Exercise details: Output each line of the data word for word, from the first through the line that holds "## 1) Principles", and leave off whatever follows.

Excerpted records:
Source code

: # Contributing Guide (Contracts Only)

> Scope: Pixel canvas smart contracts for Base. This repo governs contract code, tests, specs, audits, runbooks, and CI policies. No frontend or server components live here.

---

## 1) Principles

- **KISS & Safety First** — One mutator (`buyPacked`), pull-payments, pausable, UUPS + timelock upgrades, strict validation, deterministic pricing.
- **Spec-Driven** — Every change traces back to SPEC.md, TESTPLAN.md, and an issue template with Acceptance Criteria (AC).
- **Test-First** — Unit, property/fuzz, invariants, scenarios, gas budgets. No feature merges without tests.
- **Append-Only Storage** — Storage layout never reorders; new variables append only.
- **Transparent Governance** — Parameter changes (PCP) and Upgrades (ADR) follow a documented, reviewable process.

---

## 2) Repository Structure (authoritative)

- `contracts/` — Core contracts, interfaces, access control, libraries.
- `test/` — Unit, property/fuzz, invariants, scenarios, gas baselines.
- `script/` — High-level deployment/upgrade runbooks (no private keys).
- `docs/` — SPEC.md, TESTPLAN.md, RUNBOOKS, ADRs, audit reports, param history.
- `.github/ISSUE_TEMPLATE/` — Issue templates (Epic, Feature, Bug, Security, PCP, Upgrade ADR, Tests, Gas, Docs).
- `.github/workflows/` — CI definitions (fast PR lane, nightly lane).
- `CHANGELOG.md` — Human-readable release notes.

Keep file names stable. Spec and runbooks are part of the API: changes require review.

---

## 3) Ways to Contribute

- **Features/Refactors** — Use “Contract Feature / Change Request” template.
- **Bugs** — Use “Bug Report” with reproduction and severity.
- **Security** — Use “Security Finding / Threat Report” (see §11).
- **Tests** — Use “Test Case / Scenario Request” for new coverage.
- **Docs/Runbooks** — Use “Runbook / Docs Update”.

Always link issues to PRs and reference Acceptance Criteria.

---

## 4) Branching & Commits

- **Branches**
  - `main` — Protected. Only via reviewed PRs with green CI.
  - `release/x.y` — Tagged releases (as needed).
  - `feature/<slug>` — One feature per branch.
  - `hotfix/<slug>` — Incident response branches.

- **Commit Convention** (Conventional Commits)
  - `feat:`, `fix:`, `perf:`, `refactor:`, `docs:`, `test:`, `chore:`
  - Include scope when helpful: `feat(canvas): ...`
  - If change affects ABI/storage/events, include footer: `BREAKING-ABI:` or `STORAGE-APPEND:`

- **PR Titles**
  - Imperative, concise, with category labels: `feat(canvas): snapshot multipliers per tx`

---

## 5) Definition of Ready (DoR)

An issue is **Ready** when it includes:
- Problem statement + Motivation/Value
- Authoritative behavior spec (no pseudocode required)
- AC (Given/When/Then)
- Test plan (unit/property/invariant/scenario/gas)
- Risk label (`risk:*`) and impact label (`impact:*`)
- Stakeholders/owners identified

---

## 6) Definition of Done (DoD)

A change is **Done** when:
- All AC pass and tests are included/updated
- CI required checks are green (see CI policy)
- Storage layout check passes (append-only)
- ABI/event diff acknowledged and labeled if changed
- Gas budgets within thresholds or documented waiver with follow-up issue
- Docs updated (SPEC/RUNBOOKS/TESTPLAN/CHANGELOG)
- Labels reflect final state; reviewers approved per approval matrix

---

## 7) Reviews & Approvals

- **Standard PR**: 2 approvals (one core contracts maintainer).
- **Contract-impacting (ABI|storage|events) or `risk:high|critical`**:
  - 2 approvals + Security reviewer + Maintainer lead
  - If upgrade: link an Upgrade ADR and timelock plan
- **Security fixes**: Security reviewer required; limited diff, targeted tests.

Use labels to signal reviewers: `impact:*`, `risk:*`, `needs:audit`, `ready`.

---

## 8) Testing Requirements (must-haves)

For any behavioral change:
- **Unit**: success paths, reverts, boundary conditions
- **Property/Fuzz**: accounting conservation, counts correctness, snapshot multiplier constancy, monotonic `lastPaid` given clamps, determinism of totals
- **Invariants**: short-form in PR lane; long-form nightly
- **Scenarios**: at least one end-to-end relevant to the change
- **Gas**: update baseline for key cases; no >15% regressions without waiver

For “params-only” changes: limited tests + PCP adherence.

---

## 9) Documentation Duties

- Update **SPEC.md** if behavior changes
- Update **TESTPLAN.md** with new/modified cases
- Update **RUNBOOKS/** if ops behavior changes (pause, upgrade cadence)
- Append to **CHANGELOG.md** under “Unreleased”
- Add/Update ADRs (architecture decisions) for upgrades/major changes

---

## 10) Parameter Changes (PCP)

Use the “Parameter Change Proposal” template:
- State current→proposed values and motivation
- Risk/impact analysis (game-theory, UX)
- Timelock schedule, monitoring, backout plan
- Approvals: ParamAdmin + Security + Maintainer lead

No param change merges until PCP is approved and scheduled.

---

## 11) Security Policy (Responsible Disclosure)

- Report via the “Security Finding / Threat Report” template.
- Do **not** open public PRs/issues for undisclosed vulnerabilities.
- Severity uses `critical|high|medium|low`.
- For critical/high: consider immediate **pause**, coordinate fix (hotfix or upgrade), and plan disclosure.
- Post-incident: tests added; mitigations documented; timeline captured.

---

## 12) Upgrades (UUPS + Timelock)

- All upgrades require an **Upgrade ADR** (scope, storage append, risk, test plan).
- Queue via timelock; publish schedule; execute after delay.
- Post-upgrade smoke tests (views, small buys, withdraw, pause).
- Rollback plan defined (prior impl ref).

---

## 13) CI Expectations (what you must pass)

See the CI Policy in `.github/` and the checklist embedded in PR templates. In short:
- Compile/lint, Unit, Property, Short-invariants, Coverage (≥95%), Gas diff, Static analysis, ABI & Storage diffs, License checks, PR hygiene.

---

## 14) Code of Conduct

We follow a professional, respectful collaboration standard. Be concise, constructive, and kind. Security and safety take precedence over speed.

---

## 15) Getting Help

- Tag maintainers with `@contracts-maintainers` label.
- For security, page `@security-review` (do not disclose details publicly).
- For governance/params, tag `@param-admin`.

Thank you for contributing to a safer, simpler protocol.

Answer to the exercise:
Source code

: # Contributing Guide (Contracts Only)

> Scope: Pixel canvas smart contracts for Base. This repo governs contract code, tests, specs, audits, runbooks, and CI policies. No frontend or server components live here.

---

## 1) Principles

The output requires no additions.